Nassim Nicholas Taleb |
Time to understand a few facts about small probabilities [criminal stupidity of statistical science]
The Japanese Nuclear Commission had the following goals set in 2003: " The mean value of acute fatality risk by radiation exposure resultant from an accident of a nuclear installation to individuals of the public, who live in the vicinity of the site boundary of the nuclear installation, should not exceed the probability of about 1x10^6 per year (that is , at least 1 per million years)".
That policy was designed only 8 years ago. Their one in a million-year accident occurred about 8 year later. We are clearly in the Fourth Quadrant there.

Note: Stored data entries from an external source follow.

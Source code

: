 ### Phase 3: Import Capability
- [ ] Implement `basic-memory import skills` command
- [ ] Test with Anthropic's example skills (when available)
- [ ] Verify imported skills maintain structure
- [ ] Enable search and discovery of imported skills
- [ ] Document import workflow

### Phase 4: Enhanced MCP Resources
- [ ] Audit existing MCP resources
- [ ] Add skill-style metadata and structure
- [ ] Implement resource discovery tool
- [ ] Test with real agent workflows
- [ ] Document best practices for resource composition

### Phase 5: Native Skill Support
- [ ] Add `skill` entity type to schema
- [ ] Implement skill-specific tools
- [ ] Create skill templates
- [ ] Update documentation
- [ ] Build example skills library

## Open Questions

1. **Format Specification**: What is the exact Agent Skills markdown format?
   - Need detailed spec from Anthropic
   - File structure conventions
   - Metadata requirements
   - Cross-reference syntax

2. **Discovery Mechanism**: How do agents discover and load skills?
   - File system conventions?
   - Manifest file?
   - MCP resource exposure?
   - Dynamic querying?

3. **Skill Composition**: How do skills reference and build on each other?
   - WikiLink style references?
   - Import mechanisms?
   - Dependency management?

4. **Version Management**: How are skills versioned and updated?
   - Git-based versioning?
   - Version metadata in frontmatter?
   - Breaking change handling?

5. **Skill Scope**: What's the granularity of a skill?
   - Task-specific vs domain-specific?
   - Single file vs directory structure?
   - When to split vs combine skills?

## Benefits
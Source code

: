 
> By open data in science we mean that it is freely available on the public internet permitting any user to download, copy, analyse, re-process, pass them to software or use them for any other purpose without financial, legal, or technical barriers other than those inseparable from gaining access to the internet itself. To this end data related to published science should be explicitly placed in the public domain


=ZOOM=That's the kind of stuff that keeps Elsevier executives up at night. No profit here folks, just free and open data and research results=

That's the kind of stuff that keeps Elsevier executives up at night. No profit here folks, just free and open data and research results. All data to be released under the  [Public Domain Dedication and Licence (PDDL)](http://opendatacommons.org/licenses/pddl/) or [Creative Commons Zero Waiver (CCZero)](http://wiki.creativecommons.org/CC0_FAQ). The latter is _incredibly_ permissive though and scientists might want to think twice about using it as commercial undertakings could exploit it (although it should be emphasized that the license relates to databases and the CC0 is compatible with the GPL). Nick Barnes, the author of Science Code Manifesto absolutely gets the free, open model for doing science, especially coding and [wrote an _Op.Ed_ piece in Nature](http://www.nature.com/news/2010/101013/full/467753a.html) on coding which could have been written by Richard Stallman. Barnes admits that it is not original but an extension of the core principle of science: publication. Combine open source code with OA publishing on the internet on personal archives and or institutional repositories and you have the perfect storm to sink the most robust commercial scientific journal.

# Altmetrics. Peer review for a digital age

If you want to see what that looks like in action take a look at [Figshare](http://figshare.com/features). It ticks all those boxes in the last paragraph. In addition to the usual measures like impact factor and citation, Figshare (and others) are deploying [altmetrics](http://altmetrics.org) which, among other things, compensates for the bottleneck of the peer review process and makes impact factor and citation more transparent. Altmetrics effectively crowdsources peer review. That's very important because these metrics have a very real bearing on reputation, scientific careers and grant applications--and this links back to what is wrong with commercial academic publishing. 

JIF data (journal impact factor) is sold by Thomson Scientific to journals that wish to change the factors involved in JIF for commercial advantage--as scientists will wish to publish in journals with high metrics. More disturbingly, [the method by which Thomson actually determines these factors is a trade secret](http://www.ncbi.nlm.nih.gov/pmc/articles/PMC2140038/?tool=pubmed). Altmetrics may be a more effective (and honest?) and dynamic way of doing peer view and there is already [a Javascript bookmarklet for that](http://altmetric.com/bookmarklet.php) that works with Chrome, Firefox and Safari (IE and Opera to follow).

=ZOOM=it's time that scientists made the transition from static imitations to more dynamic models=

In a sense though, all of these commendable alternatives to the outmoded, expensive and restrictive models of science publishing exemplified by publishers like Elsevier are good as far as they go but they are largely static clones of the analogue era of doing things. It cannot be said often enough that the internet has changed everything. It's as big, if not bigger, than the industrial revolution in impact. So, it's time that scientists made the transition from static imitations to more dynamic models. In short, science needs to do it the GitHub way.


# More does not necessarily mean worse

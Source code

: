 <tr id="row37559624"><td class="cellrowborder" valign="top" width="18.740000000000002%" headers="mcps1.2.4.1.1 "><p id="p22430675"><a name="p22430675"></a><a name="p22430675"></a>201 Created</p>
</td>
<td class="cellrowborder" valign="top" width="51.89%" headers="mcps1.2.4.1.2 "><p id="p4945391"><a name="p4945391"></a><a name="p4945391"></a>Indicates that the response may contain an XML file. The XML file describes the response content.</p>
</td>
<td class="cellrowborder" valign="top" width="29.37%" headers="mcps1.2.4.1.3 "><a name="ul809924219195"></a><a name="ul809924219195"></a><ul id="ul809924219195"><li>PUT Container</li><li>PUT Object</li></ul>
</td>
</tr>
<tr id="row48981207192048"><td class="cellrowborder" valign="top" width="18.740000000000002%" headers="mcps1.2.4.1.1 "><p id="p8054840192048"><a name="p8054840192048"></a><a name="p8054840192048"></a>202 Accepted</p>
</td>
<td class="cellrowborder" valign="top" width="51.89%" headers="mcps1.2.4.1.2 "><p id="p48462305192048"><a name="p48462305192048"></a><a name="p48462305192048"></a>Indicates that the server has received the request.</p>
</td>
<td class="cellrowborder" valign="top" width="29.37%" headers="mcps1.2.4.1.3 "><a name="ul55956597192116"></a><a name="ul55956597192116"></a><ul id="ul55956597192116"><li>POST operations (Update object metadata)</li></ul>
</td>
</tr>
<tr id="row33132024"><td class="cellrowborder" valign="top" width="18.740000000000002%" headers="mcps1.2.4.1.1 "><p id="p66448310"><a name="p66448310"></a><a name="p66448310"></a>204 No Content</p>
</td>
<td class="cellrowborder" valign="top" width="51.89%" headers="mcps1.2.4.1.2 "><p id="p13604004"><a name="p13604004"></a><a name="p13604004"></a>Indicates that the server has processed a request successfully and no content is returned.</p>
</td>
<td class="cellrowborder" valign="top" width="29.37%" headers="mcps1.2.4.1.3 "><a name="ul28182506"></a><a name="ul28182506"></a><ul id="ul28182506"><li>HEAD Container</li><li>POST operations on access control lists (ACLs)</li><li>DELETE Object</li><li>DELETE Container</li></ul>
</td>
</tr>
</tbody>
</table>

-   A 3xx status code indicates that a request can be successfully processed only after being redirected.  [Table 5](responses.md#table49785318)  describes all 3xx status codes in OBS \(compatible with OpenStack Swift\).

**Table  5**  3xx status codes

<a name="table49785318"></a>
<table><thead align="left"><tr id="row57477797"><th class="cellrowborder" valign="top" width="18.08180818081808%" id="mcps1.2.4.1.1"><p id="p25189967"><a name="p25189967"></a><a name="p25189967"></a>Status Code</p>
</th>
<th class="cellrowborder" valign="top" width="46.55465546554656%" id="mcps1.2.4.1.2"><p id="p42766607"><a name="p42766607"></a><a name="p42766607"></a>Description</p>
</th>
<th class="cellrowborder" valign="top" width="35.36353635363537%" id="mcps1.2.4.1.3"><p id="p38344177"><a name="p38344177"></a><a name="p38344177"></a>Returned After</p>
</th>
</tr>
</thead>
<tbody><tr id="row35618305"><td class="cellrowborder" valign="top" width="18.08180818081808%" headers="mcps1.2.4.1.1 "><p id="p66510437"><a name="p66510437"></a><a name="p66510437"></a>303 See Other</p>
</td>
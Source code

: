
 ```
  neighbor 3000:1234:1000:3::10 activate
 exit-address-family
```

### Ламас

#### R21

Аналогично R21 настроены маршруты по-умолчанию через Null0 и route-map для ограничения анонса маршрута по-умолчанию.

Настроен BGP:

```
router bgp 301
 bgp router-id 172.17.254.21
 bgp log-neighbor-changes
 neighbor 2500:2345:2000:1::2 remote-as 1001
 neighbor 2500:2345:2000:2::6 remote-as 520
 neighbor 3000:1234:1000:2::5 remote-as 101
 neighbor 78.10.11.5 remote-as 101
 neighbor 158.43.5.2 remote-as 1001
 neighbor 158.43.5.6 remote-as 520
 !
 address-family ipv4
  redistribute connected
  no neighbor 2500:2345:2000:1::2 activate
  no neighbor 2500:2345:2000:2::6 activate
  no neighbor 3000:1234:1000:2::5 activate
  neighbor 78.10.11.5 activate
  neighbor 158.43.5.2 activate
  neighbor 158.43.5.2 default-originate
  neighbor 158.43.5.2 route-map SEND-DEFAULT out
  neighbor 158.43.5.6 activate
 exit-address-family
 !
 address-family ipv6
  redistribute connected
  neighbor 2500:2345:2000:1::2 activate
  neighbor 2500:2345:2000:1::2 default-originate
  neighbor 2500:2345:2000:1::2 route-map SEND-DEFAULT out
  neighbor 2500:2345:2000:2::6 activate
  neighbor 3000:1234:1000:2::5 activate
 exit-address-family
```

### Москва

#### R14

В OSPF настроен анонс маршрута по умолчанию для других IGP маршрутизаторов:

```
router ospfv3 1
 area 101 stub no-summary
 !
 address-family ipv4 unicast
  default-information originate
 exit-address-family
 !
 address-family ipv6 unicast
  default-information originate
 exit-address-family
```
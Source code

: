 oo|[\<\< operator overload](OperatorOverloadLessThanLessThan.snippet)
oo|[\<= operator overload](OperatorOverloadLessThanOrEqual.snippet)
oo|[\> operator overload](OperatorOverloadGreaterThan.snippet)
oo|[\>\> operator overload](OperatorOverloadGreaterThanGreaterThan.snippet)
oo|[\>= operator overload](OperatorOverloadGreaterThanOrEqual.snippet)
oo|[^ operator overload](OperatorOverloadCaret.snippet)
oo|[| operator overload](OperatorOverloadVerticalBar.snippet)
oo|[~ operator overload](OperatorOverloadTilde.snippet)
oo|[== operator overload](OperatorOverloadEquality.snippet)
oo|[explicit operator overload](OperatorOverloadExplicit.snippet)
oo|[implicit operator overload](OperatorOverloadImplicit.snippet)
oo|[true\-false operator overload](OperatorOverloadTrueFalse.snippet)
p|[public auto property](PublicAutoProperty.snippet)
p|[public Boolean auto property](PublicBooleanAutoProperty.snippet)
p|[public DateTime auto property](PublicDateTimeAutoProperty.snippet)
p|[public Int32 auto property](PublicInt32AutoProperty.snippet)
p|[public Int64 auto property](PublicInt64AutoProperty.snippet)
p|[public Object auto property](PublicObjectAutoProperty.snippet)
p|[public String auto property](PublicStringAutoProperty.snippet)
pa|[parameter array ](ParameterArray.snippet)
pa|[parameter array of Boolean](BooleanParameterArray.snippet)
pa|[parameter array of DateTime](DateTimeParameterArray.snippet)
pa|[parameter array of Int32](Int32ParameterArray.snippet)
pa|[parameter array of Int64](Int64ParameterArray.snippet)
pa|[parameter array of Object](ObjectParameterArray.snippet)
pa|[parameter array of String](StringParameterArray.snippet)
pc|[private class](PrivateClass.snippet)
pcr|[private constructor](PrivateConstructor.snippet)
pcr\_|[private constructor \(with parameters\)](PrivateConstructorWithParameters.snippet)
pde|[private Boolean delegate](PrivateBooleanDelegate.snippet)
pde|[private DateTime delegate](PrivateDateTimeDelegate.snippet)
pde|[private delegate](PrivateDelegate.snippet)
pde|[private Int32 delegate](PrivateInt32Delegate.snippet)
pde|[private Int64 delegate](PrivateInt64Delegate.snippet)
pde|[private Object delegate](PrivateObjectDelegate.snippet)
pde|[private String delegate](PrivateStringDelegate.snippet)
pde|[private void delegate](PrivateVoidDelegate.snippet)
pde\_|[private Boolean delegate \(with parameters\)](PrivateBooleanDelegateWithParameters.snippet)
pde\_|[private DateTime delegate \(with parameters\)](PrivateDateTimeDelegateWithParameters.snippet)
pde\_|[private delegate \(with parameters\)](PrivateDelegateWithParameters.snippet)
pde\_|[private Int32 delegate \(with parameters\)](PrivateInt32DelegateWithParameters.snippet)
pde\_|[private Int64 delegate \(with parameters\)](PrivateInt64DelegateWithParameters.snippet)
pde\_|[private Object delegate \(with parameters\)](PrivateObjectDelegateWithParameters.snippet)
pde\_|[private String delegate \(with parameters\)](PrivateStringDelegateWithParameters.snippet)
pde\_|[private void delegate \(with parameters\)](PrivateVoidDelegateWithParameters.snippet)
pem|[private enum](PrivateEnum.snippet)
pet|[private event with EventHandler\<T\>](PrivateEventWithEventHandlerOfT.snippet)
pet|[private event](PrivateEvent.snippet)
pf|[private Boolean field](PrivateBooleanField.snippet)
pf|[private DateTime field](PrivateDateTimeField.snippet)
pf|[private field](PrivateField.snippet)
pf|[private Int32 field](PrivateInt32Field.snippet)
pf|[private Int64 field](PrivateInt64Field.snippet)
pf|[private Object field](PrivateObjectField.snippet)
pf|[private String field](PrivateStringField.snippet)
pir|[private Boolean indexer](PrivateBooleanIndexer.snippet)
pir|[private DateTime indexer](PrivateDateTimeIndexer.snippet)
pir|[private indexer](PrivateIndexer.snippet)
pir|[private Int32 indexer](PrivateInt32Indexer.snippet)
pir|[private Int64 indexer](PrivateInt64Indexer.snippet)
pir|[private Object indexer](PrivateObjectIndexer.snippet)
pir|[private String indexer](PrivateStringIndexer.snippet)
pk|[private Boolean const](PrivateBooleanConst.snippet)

I spent the last two decades explaining (mostly to finance imbeciles, but also to anyone who would listen to me) why we should not talk about small probabilities in any domain. Science cannot deal with them. It is irresponsible to talk about small probabilities and make people rely on them, except for natural systems that have been standing for 3 billion years (not manmade ones for which the probabilities are derived theoretically, such as the nuclear field for which the effective track record is only 60 years).
1) Small probabilities tend to be incomputable; the smaller the probability, the less computable. (Forget the junk about "Knightian" uncertainty, all small probabilities are incomputable). (See TBS, 2nd Ed., or Douady and Taleb, Statistical undecidability, 2011.)
2) Model error causes the underestimation of small probabilities & their contribution (on balance, because of convexity effects). Any model error, just as any undertainty about flying time causes the expected arrival to be delayed (you rarely land 4 hours early, more often 4 hours late on a transatlantic flight, so "unforeseen" disturbances tend to delay you). See my argument about second order effects with my paper. [INTUITION: uncertainty about the model used for calculation of random effects causes a second layer of randomness, causing small probabilities to rise on balance].
3) The problem is more acute in Extremistan, particularly the manmade part. The probabilities are undestimated but the consequences are much, much more underestimated.
4) As I wrote, because of globalization, the costs of natural catastrophes are increasing in a nonlinear way.
5) Casanova problem (survivorship bias in probability): If you compute the frequency of a rare event and your survival depends on such event not taking place (such as nuclear events), then you underestimated that probability.
6) Semi-technical Examples: to illustrates the point (how models are Procrustean beds):
Case 1: Binomial
Take for example the binomial distribution with B[N, p] probability of success (avoidance of failure), with N=50. When p moves from 96% to 99% the probability quadruples. So small imprecision around the probability of success (error in its computation, uncertainty about how we computed the probability) leads to enormous ranges in the total result. This shows that there is no such thing as "measurable risk" in the tails, no matter what model we use.
Case 2: More scary. Take a Gaussian, with the probability of exceeding a certain number, that is, . 1- Cumulative density function.. Assume mean = 0, STD= 1. Change the STD from 1 to 1.1 (underestimation of 10% of the variance). For the famed "six sigmas", the area in the tails explodes by 2400%. For the areas above 10 sigmas (common in economics), the area explodes by trillions.